- [HOW TO COMPLETE THIS TASK] Find the string "type" in the data, and copy out each line that has it.

- [RECORDED DATA]
* * * * * * *

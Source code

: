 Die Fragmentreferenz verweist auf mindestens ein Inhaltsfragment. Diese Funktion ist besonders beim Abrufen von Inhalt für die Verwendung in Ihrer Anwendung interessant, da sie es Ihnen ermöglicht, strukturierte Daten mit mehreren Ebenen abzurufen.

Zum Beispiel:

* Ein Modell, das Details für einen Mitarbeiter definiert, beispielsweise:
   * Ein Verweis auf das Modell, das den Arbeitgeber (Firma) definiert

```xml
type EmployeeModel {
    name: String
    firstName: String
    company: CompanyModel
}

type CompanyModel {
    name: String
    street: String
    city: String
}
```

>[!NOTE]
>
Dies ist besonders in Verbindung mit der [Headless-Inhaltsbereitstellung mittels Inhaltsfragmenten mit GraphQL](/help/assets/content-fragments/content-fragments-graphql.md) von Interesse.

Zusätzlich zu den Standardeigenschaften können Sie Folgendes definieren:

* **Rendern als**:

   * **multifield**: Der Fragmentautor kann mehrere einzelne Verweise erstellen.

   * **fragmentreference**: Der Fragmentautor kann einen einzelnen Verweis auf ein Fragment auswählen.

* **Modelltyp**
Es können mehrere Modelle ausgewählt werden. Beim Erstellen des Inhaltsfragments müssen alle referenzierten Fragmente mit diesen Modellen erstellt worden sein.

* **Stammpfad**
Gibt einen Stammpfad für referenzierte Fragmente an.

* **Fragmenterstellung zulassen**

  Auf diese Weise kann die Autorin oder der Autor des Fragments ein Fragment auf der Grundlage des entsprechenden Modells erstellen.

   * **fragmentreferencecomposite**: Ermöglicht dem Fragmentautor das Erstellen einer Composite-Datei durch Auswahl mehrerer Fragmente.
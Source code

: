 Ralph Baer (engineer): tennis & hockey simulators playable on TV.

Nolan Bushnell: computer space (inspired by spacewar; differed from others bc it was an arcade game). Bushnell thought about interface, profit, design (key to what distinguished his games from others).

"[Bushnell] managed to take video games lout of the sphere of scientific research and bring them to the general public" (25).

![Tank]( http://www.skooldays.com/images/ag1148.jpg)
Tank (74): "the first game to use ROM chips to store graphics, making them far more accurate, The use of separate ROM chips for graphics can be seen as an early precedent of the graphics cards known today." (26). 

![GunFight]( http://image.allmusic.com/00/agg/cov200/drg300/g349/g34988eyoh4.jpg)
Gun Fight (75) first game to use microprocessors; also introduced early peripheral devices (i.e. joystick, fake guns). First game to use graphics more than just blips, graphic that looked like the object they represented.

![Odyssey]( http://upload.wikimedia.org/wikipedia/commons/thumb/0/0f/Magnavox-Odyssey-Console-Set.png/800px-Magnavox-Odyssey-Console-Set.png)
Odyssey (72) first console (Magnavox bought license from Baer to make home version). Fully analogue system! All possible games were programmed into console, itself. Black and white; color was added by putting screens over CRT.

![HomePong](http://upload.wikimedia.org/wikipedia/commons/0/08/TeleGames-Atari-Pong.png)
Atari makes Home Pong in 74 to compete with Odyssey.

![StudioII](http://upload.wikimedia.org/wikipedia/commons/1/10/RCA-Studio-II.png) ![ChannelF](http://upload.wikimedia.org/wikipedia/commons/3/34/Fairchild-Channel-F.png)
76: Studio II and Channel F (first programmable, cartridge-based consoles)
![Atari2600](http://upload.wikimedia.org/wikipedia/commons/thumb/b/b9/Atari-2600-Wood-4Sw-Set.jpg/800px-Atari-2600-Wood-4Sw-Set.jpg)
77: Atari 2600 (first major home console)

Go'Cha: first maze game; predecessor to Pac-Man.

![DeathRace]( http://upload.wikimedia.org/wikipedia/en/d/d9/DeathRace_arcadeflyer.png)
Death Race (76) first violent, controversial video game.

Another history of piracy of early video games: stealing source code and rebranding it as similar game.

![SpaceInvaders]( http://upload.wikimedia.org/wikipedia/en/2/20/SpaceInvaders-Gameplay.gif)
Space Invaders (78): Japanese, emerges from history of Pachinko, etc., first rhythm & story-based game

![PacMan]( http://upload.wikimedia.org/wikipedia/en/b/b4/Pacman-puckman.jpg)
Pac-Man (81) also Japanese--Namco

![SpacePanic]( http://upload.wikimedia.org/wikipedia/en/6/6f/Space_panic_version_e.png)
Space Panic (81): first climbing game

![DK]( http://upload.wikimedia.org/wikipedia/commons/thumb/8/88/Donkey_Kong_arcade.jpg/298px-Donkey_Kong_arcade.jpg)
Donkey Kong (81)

* * * * * * *

- [TASK OUTPUT]
type EmployeeModel {
type CompanyModel {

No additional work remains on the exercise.